Breaking News, Nov. 6:

Gill Pratt, a roboticist who will oversee Toyota's new research laboratory in the United States, at a news conference Friday in Tokyo. (Yuya Shino/Reuters)

Gill Pratt, a roboticist who will oversee Toyota’s new research laboratory in the United States, at a news conference Friday in Tokyo. (Yuya Shino/Reuters)

Toyota, the Japanese auto giant, on Friday announced a five-year, $1 billion research and development effort headquartered here. As planned, the compound would be one of the largest research laboratories in Silicon Valley.

Conceived as a research facility bridging basic science and commercial engineering, it will be organized as a new company to be named Toyota Research Institute. Toyota will initially have a laboratory adjacent to Stanford University and another near M.I.T. in Cambridge, Mass.

Toyota plans to hire 200 scientists for its artificial intelligence research center.

The new center will initially focus on artificial intelligence and robotics technologies and will explore how humans move both outdoors and indoors, including technologies intended to help the elderly.

When the center begins operating in January, it will prioritize technologies that make driving safer for humans rather than completely replacing them. That approach is in stark contrast with existing research efforts being pursued by Google and Uber to create self-driving cars.

“We want to create cars that are both safer and incredibly fun to drive,” Dr. Pratt said. Rather than completely removing driving from the equation, he described a collection of sensors and software that will serve as a “guardian angel,” protecting human drivers.

In September, when Dr.
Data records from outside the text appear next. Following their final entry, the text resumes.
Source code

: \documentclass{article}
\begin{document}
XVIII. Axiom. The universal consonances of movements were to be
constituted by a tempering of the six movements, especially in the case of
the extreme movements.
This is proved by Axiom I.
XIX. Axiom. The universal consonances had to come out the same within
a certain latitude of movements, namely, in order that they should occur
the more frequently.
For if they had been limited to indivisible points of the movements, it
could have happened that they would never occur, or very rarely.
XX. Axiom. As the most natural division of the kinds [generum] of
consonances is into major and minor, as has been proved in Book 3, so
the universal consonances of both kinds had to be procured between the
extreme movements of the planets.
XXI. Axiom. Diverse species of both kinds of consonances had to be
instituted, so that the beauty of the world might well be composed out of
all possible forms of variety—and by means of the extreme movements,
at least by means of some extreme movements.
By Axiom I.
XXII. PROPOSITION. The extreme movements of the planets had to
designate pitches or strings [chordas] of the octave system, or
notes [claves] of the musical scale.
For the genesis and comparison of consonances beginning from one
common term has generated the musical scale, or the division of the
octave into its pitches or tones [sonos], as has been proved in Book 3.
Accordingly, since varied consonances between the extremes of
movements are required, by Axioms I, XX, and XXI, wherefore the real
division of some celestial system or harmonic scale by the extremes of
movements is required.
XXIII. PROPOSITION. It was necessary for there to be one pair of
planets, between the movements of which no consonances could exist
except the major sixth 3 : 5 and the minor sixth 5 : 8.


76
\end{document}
Pratt joined Toyota, the company announced an initial artificial intelligence research effort committing $50 million in funding to the computer science departments of both Stanford and M.I.T. He said the initiative was intended to turn one of the world’s most successful carmakers into one of the world’s top software developers.

In addition to focusing on navigation technologies, the new research corporation will also apply artificial intelligence technologies to Toyota’s factory automation systems, Dr. Pratt said.